§ Your objective: Could you output only the lines from the one containing "汉化组的成立不是为了任何人的私人利益。" through the last line of the data, both included?

Saved entries:
---+---

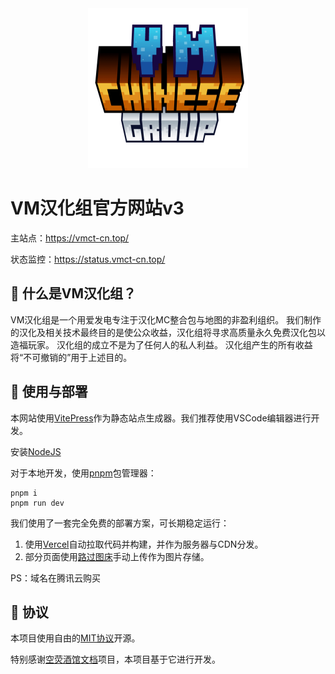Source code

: <div align="center">
  <img src="src/public/imgs/logo/logo_256.png"/>
</div>

# VM汉化组官方网站v3

主站点：<https://vmct-cn.top/>

状态监控：<https://status.vmct-cn.top/>

## 📖 什么是VM汉化组？

VM汉化组是一个用爱发电专注于汉化MC整合包与地图的非盈利组织。
我们制作的汉化及相关技术最终目的是使公众收益，汉化组将寻求高质量永久免费汉化包以造福玩家。
汉化组的成立不是为了任何人的私人利益。
汉化组产生的所有收益将“不可撤销的”用于上述目的。

## 📖 使用与部署

本网站使用[VitePress](https://vitepress.dev/zh/)作为静态站点生成器。我们推荐使用VSCode编辑器进行开发。

安装[NodeJS](https://nodejs.org/zh-cn/download/prebuilt-installer)

对于本地开发，使用[pnpm](https://pnpm.io/zh/)包管理器：

```shell
pnpm i
pnpm run dev
```

我们使用了一套完全免费的部署方案，可长期稳定运行：

1. 使用[Vercel](https://vercel.com/)自动拉取代码并构建，并作为服务器与CDN分发。
2. 部分页面使用[路过图床](https://imgse.com/)手动上传作为图片存储。

PS：域名在腾讯云购买

## 👀 协议

本项目使用自由的[MIT协议](LICENSE)开源。

特别感谢[空荧酒馆文档](https://github.com/kongying-tavern/docs)项目，本项目基于它进行开发。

---+---

§ Result for this exercise:
汉化组的成立不是为了任何人的私人利益。
汉化组产生的所有收益将“不可撤销的”用于上述目的。

## 📖 使用与部署

本网站使用[VitePress](https://vitepress.dev/zh/)作为静态站点生成器。我们推荐使用VSCode编辑器进行开发。

安装[NodeJS](https://nodejs.org/zh-cn/download/prebuilt-installer)

对于本地开发，使用[pnpm](https://pnpm.io/zh/)包管理器：

```shell
pnpm i
pnpm run dev
```

我们使用了一套完全免费的部署方案，可长期稳定运行：

1. 使用[Vercel](https://vercel.com/)自动拉取代码并构建，并作为服务器与CDN分发。
2. 部分页面使用[路过图床](https://imgse.com/)手动上传作为图片存储。

PS：域名在腾讯云购买

## 👀 协议

本项目使用自由的[MIT协议](LICENSE)开源。

特别感谢[空荧酒馆文档](https://github.com/kongying-tavern/docs)项目，本项目基于它进行开发。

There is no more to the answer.